Emmanuel Anyachebelu, a monitoring and evaluation officer in the foundation’s office in Johannesburg, says that since these most recent upgrades, he has spent less time loading Glaser on his computer and more time double-checking his data.

The charity’s willingness to deal with obstacles and make incremental changes impressed NPower Greater DC Region, which in 2008 gave the foundation its Technology Innovation Award, says Julie Chapman, president of the nonprofit technology provider. “They focused on what they wanted to do and how technology could get them there, and then they were very realistic when they encountered problems,” she says.

‘We See the Forest’

Foundation staff members say the improvements in data collection and tracking are aiding the charity’s prevention and treatment work, its efforts to influence HIV-treatment policy in the countries in which it works, and its ability to report on the effectiveness of its work to the governments and nonprofit organizations it works with abroad, as well as its benefactors at home.

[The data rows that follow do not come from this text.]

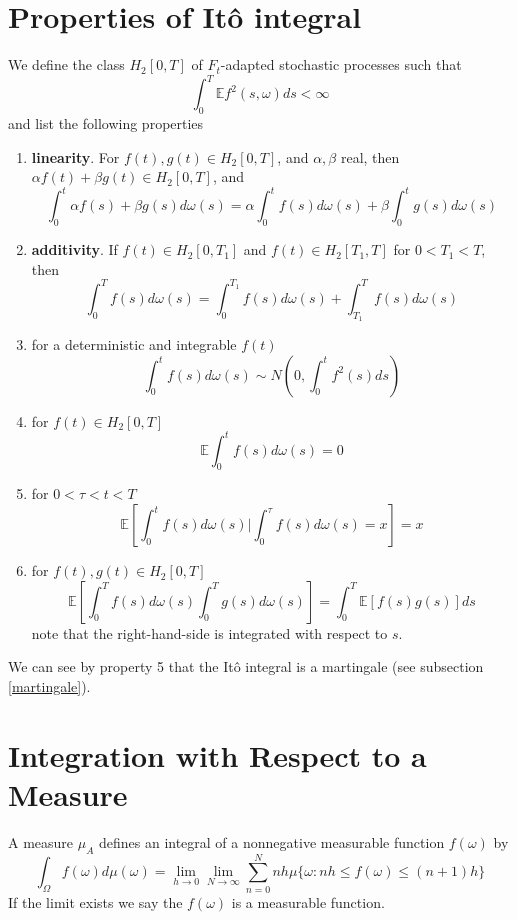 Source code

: \documentclass[12pt]{report}
\begin{document}
\section{Properties of It\^{o} integral}\label{propertiesOfTheItoIntegral}
We define the class $H_2[0,T]$ of $F_t$-adapted stochastic processes such that 
\begin{equation*}
\int_0^T \mathbb{E}f^2(s,\omega)ds <\infty
\end{equation*}
and list the following properties
\begin{enumerate}
\item \textbf{linearity}. For $f(t),g(t)\in H_2[0,T]$, and $\alpha,\beta$ real, then $\alpha f(t)+\beta g(t) \in H_2[0,T]$, and 
\begin{equation*}
\int_0^t \alpha f(s)+\beta g(s) d\omega(s) = \alpha \int_0^t f(s)d\omega(s) +\beta \int_0^t g(s)d\omega(s)
\end{equation*}
\item \textbf{additivity}. If $f(t)\in H_2[0,T_1]$ and $f(t)\in H_2[T_1,T]$ for $0<T_1<T$, then 
\begin{equation*}
\int_0^Tf(s)d\omega(s) = \int_0^{T_1}f(s)d\omega(s) +\int_{T_1}^T f(s)d\omega(s)
\end{equation*}
\item for a deterministic and integrable $f(t)$
\begin{equation*}
\int_0^t f(s)d\omega(s) \sim N\left(0,\int_0^t f^2(s)ds\right)
\end{equation*}
\item for $f(t)\in H_2[0,T]$
\begin{equation*}
\mathbb{E}\int_0^t f(s)d\omega(s) = 0
\end{equation*}
\item for $0<\tau<t<T$  
\begin{equation*}
\mathbb{E}\left[\int_0^t f(s)d\omega(s)  | \int_0^\tau f(s)d\omega(s)=x \right] =x 
\end{equation*}
\item for $f(t),g(t)\in H_2[0,T]$
\begin{equation*}
\mathbb{E}\left[\int_0^Tf(s)d\omega(s)\int_0^T g(s)d\omega(s)\right]=\int_0^T\mathbb{E}[f(s)g(s)]ds
\end{equation*}
note that the right-hand-side is integrated with respect to $s$.
\end{enumerate}
We can see by property 5 that the It\^{o} integral is a martingale (see subsection \ref{martingale}).

\section{Integration with Respect to a Measure}
A measure $\mu_A$ defines an integral of a nonnegative measurable function $f(\omega)$ by 
\begin{equation*}
\int_{\Omega}f(\omega)d\mu(\omega)=\lim_{h\rightarrow 0}\lim_{N\rightarrow \infty}\sum_{n=0}^{N}nh\mu\{\omega: nh\leq f(\omega)\leq(n+1)h\}
\end{equation*}
If the limit exists we say the $f(\omega)$ is a measurable function. 
\end{document}
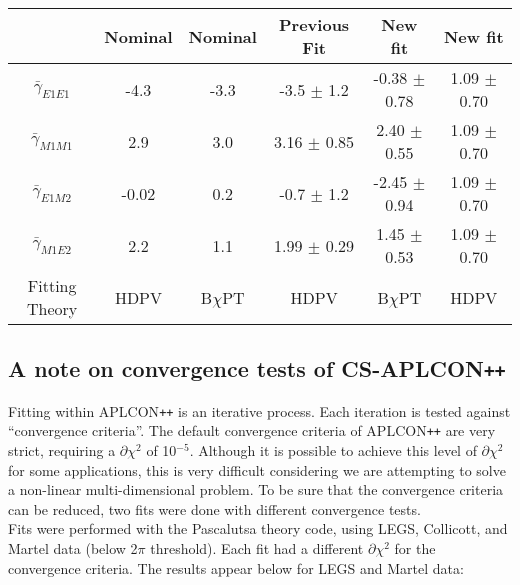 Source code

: \documentclass[]{article}
\begin{document}
\begin{table}[h!]
	\centering %
	\begin{tabular}{|c|cc|c|c|c|} %
		\hline
		                    & Nominal & Nominal & Previous Fit & New fit & New fit\\
		\hline %
		$\bar{\gamma}_{E1E1}$ & -4.3 & -3.3 & -3.5 $\pm$ 1.2 & -0.38 $\pm$ 0.78 & 1.09 $\pm$ 0.70 \\ 
		$\bar{\gamma}_{M1M1}$ & 2.9 & 3.0 & 3.16 $\pm$ 0.85 & 2.40 $\pm$ 0.55 & 1.09 $\pm$ 0.70\\
		$\bar{\gamma}_{E1M2}$ & -0.02 & 0.2 & -0.7 $\pm$ 1.2 & -2.45 $\pm$ 0.94 & 1.09 $\pm$ 0.70\\
		$\bar{\gamma}_{M1E2}$ & 2.2 & 1.1 & 1.99 $\pm$ 0.29 & 1.45 $\pm$ 0.53 & 1.09 $\pm$ 0.70\\[0.5ex]
		\hline
		Fitting Theory & HDPV & B$\chi$PT & HDPV & B$\chi$PT& HDPV\\
		\hline
	\end{tabular}
\end{table}




















\newpage 
\subsection{A note on convergence tests of CS-APLCON\texttt{++}}\label{Section:Convergence}

Fitting within APLCON\texttt{++} is an iterative process. Each iteration is tested against \enquote{convergence criteria}. The default convergence criteria of APLCON\texttt{++} are very strict, requiring a $\partial\chi^{2}$ of 10$^{-5}$. Although it is possible to achieve this level of $\partial\chi^{2}$ for some applications, this is very difficult considering we are attempting to solve a non-linear multi-dimensional problem. To be sure that the convergence criteria can be reduced, two fits were done with different convergence tests. \\

\noindent Fits were performed with the Pascalutsa theory code, using LEGS, Collicott, and Martel data (below 2$\pi$ threshold). Each fit had a different $\partial\chi^{2}$ for the convergence criteria. The results appear below for LEGS and Martel data:
 
\end{document}

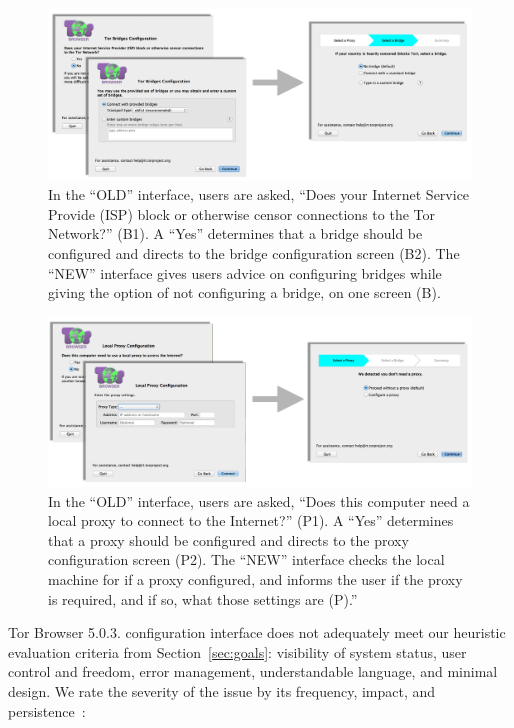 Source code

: \documentclass[USenglish,oneside,twocolumn]{article}
\begin{document}
\begin{figure}[t]
	\centering
		\includegraphics[width=.8\textwidth]{bridge-screens.pdf} 
		\caption{In the ``OLD'' interface, users are asked, ``Does your Internet Service Provide (ISP) block or 
		otherwise censor connections to the Tor Network?'' (B1). A ``Yes'' determines that a bridge should 
		be configured and directs to the bridge configuration screen (B2). 
		The ``NEW'' interface gives users advice on configuring bridges
		while giving the option of not configuring a bridge, on one screen (B).} 
\end{figure} 

\begin{figure}[t]
	\centering
		\includegraphics[width=.8\textwidth]{proxy-screens.pdf} 
		\caption{In the ``OLD'' interface, users are asked, ``Does this computer need a local proxy to connect
		to the Internet?'' (P1). A ``Yes'' determines that a proxy should be configured and directs to the 
		proxy configuration screen (P2). The ``NEW'' interface checks the local machine for if a proxy configured,
		and informs the user if the proxy is required, and if so, what those settings are (P).'' }
\end{figure} 

Tor Browser 5.0.3. configuration interface does not adequately meet our heuristic evaluation criteria from Section~\ref{sec:goals}: visibility of system status, user control and freedom, error management, understandable language, and minimal design. We rate the severity of the issue by its frequency, impact, and persistence~\cite{nielsen1994heuristic}:\\
\end{document}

The foundation’s monitoring and evaluation staff members say the Glaser system helps them to identify trends in patient data, which the clinics they support don’t have the time, tools, or the staff to see.


“They see the trees, and we see the forest,” says Shoba Ramachandran, a monitoring and evaluation officer for South Africa, who works in the charity’s Washington office. “Without Glaser, we wouldn’t be able to provide that for them.”

Ms. Pacqué-Margolis says using information gleaned from Glaser, the foundation has influenced several countries’ decision to allow clinics to give women the antiretroviral drug Nevirapine to take home with them after their first visit. Many women who went to the clinics early in their pregnancies but didn’t return never got the pill, which was commonly prescribed later in pregnancy to prevent mother-to-child transmission of the virus, she says.

“We were able to show them all of the women who don’t come back,” she says.

In the United States, where more and more private and corporate grant makers want to know that their charitable dollars are being used wisely, one corporate supporter of the Glaser Foundation sees Glaser as a valuable enhancement to the group’s work.

“With all of our grantees, we look really carefully at who are they reaching, and the programs that they are delivering, how are they being received,” says Anu Gupta, a corporate giving officer at Johnson & Johnson, in New Brunswick, N.J. The company has supported the Glaser foundation’s efforts to prevent mother-to-child transmission of HIV, giving a total of $9-million since 1991.


Ms. Gupta says the Glaser system gives Johnson & Johnson a picture of the number of women the charity is reaching, and it also gives both organizations a better sense of the challenges they face in their efforts to increase women’s access to screening and preventive medicines that will keep them from giving AIDS to their children.

The most important use the system will have, Ms. Pacqué-Margolis says, is enabling the foundation to continue to improve the services it provides to HIV-positive women and their babies in developing nations.

“We need to do better and not just assume what we’re doing is right,” she says. “You just can’t spend millions of dollars without looking at how it’s working.”

COLLECTING DATA: ONE CHARITY’S TIPS

  • Build in error-spotting functions to avoid data-entry mistakes.
  • Have two employees review all data entered by others.
  • Make the data-entry field similar to what employees use in other contexts.
  • Allow for unreliable Internet connections by including a system for offline data entry.